§ **What you will do**
Copy every line below that has the word "these" in it.

Stored data:
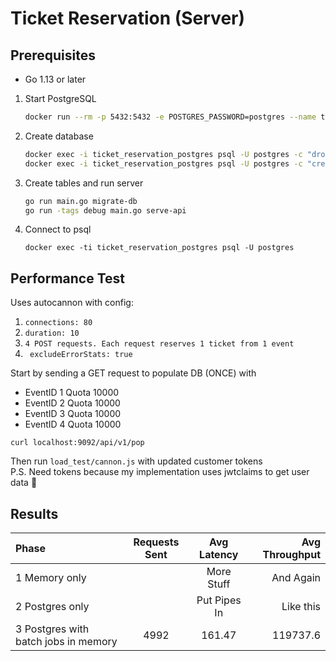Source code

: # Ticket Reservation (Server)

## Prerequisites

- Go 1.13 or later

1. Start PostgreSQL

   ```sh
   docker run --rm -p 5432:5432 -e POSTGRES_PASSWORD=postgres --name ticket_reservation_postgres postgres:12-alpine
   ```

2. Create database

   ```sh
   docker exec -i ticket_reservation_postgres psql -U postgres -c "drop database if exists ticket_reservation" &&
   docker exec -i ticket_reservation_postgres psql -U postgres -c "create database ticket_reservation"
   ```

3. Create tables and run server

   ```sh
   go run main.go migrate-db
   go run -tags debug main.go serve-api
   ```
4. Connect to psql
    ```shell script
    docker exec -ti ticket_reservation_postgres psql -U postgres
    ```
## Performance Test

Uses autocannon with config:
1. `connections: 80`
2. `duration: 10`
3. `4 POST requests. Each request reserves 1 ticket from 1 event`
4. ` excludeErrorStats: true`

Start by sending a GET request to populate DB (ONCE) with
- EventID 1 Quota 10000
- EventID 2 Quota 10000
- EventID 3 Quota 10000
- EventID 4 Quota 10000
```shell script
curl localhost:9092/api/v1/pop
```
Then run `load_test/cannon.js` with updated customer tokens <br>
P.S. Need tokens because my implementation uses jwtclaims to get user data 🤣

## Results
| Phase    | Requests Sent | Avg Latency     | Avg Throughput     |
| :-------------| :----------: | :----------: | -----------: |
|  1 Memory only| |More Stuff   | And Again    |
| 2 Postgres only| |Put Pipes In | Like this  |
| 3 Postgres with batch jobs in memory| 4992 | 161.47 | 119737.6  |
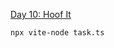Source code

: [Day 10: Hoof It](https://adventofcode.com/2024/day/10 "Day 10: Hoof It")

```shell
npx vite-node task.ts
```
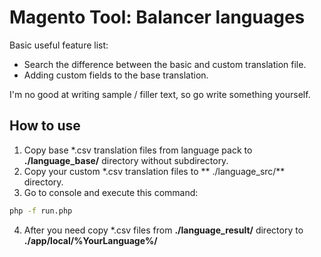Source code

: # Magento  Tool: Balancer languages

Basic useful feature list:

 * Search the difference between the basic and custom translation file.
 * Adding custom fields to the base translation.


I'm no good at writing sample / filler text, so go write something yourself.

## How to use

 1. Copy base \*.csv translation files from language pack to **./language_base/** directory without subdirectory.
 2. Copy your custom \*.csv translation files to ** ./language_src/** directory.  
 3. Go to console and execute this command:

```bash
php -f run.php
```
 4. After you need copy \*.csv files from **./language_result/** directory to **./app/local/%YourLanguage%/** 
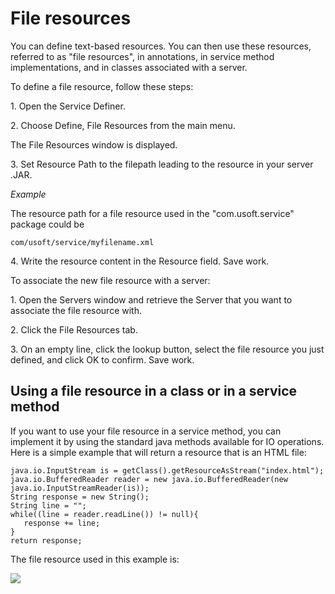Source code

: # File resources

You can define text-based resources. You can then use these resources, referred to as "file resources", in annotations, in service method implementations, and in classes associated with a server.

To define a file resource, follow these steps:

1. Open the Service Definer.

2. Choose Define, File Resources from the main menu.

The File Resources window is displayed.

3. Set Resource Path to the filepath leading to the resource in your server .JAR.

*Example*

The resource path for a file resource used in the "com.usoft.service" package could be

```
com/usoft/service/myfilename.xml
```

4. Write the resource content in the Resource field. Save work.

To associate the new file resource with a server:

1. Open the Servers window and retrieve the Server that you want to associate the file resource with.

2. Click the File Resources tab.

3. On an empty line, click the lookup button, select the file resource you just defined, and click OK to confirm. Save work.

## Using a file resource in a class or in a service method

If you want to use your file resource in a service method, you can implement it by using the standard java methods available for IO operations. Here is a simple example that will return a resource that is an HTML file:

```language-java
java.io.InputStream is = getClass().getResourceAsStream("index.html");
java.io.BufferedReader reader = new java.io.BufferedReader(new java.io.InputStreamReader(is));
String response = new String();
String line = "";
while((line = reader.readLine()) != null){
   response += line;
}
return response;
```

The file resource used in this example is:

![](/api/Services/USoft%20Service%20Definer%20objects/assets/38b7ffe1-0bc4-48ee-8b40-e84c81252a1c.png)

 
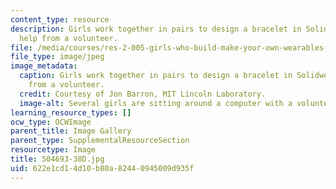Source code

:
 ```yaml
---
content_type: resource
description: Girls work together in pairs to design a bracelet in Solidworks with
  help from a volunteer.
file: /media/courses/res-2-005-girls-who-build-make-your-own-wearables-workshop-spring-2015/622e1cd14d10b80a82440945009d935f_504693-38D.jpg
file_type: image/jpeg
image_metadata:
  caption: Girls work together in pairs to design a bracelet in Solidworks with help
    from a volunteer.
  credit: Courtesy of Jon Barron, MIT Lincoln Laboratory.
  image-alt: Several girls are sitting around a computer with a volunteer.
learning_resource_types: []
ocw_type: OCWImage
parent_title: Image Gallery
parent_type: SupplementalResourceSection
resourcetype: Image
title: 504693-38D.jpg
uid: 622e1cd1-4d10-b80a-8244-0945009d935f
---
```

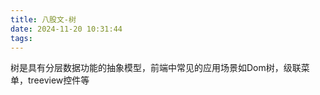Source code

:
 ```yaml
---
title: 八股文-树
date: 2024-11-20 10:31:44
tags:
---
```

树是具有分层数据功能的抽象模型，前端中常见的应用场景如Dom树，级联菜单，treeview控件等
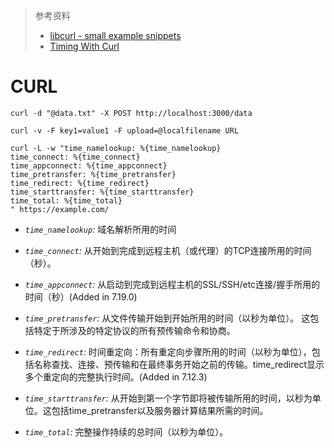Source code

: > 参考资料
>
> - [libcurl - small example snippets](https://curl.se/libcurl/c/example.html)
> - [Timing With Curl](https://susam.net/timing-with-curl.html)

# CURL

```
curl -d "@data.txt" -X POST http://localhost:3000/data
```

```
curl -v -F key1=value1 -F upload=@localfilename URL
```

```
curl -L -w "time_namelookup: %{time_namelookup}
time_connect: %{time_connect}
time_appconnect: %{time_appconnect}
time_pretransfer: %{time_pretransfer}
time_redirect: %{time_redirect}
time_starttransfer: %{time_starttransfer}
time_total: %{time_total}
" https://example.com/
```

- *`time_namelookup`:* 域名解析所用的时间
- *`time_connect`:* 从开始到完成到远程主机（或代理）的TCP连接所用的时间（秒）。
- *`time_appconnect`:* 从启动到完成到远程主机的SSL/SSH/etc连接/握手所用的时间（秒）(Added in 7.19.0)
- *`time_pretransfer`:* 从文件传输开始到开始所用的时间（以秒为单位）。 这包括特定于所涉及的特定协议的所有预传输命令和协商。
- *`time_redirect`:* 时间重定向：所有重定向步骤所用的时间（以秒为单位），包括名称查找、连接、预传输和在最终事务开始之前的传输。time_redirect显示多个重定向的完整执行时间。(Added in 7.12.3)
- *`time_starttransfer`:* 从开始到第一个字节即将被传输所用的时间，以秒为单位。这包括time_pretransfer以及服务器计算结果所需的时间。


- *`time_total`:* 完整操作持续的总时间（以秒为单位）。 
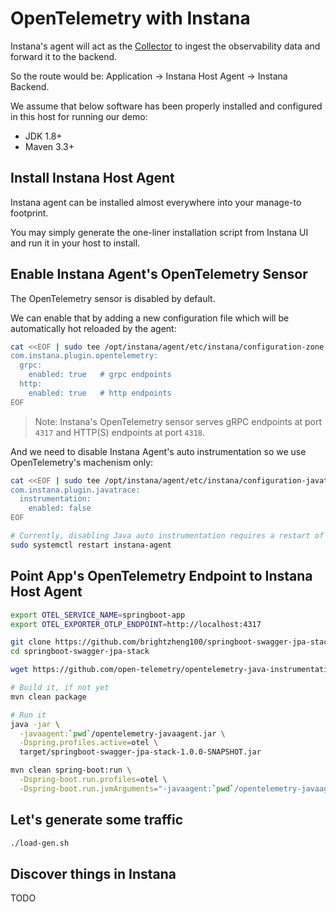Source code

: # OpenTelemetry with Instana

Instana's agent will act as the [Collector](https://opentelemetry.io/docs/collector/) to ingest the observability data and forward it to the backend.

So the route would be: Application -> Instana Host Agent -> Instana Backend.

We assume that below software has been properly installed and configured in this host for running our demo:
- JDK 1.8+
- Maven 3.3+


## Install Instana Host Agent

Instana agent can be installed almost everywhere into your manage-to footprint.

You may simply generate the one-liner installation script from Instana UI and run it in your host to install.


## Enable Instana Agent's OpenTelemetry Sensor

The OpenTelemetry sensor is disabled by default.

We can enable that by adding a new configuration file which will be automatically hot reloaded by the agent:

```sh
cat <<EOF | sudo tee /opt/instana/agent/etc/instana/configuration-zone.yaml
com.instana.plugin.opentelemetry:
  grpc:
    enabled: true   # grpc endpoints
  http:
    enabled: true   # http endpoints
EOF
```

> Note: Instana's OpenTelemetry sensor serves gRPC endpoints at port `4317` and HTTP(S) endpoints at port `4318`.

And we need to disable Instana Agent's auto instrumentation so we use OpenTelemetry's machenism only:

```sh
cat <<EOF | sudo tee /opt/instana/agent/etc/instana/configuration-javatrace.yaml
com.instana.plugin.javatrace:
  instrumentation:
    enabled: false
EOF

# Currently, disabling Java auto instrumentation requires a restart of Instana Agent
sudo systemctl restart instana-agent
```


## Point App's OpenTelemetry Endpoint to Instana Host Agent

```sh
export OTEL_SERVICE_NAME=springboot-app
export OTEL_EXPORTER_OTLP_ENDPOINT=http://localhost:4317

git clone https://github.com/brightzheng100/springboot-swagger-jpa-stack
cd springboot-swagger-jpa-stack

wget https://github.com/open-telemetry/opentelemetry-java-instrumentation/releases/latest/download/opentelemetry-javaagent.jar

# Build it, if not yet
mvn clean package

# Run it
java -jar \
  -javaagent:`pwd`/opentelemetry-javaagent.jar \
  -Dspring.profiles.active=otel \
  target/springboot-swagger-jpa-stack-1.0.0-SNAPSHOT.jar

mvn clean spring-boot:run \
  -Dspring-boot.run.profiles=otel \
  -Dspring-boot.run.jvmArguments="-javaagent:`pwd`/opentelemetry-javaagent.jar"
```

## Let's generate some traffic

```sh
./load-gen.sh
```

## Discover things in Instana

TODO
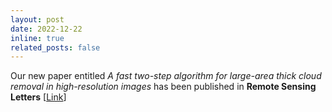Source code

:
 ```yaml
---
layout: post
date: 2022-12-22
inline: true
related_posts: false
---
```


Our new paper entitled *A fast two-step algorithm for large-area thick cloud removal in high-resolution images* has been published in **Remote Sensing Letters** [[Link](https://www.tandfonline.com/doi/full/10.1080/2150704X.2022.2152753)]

§ **Solution to this problem**
You can define text-based resources. You can then use these resources, referred to as "file resources", in annotations, in service method implementations, and in classes associated with a server.
To define a file resource, follow these steps:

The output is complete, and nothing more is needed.